The performance of journals and SciELO collections are evaluated by the following criteria:

Institutionality, which refers to institutions responsible for the journals and their respective research communities as indicators of credibility and operational sustainability of journals;

Good practices of editing and scholarly communication, which refers to the adherence to the SciELO indexing criteria that implies in adherence to the good practices of scholarly communication and adoption of innovations;

Visibility, Use and Impact, which refer to the following contexts:

◦ Access and downloads indicators to articles’ full text files in HTML and PDF formats;
◦ Citations indicators or metrics considering different journal indexes;
◦ Web presence indicators or altmetrics.

The scope proposed for this working group encompasses the analysis of journals performance in accordance with the above criteria, taking into account the specificities of different thematic areas and different countries. The analysis and discussion of these three dimensions will be conducted by scholarly communication and bibliometrics experts with the support of representatives of national collections, journal editors and specialists.

WG5 – Scientific Publishing Innovations and the Future of Peer Review and Journals

With the progress towards open science, scientific communication is facing a new wave of innovations towards more openness and speed of research publication which will deeply affect the way the peer review function is carried out and the overall role of journals in assuring quality and adding value to manuscripts.

Several initiatives are promoting the generalized adoption of open access preprints as a formal beginning stage of research publication, which has been common since the 90’s in the physics community. And, in the last decade, new ways to carry out the evaluation of manuscripts have emerged either to replace or to improve the traditional methods, which are widely criticized as being slow and expensive in addition to lacking transparency.

Quality nonprofit journals from emerging and developing countries have succeeded to follow the main innovations brought by the Internet. In addition to the technicalities of the digital publishing, there is a wide adoption of Open Access in the international flow of scientific information. The new wave of innovations that affect the peer review function and the changing role of journals pose new challenges to the emerging and developing countries in regard of scientific publishing. The adoption of these innovations is essential for progress of SciELO as a leading open access program to enhance scientific communication.

The scope of this workshop aims at an in-depth analysis and discussion of the state of art and main trends of the peer review function, the modalities of carrying it out as well as of the increasing adoption of mechanisms to speed publication such as preprints and how they affect and potentially renew the role of journals. These recommendations will guide SciELO policies on manuscript evaluation and on the adoption of preprint publications.
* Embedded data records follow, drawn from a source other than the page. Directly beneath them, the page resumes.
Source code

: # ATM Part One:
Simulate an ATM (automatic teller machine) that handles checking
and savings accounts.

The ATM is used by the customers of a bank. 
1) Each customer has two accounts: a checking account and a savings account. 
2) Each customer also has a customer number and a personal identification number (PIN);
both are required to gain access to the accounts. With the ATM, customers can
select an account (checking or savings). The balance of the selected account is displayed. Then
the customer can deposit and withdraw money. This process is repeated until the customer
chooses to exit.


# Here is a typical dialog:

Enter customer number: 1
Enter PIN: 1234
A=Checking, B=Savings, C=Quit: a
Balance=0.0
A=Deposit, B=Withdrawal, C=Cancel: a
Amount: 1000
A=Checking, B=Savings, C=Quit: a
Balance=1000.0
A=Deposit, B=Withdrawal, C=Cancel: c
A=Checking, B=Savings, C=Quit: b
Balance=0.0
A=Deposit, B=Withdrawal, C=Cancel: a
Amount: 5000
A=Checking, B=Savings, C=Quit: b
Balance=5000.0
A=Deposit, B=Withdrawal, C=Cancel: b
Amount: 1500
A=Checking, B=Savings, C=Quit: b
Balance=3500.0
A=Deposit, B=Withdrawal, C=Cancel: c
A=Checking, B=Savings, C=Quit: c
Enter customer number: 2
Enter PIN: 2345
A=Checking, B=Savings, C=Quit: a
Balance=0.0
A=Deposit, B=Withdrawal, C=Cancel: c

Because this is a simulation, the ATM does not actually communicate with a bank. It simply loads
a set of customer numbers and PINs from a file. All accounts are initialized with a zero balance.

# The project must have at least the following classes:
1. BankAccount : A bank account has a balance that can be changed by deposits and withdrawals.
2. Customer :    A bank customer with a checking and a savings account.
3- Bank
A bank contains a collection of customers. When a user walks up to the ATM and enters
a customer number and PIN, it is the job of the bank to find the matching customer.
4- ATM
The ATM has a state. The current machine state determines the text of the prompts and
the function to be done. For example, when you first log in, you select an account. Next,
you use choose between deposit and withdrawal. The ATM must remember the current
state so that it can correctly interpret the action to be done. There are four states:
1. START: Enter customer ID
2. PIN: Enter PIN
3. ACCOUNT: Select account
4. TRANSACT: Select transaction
WG6 – Workshop on the use of data from the SciELO database

The SciELO database stores and makes available metadata and full-text records of approximately 700,000 articles from different disciplines and languages, originating from the national SciELO Network journal collections of 16 countries. The metadata records contain the data fields of the bibliographic references of the articles (title, author, journal source, date, abstract and key words) and the references of the documents cited in the articles (title, author, source, date) made available by SciELO in open access with CC-BY attribution.

At the same time, the metadata of all articles indexed in SciELO, published in the last 10 years, are also stored and made available in the database of the SciELO Citation Index on the WoS platform and the Dimensions database. Similarly, the metadata of the journal articles indexed are available in the Scopus and WoS databases when indexed by these databases.

SciELO is, therefore, a notable source of bibliometric data for the study of the scientific output of the SciELO Network countries.

The scope of this working group/workshop is to share methodologies and technologies for accessing and exploiting data from the SciELO database, highlighting the introduction to the use of data science techniques with Python as programming language, access to data with R language aiming at statistical analysis and techniques to access and use data from the SciELO Citation Index and Dimensions databases.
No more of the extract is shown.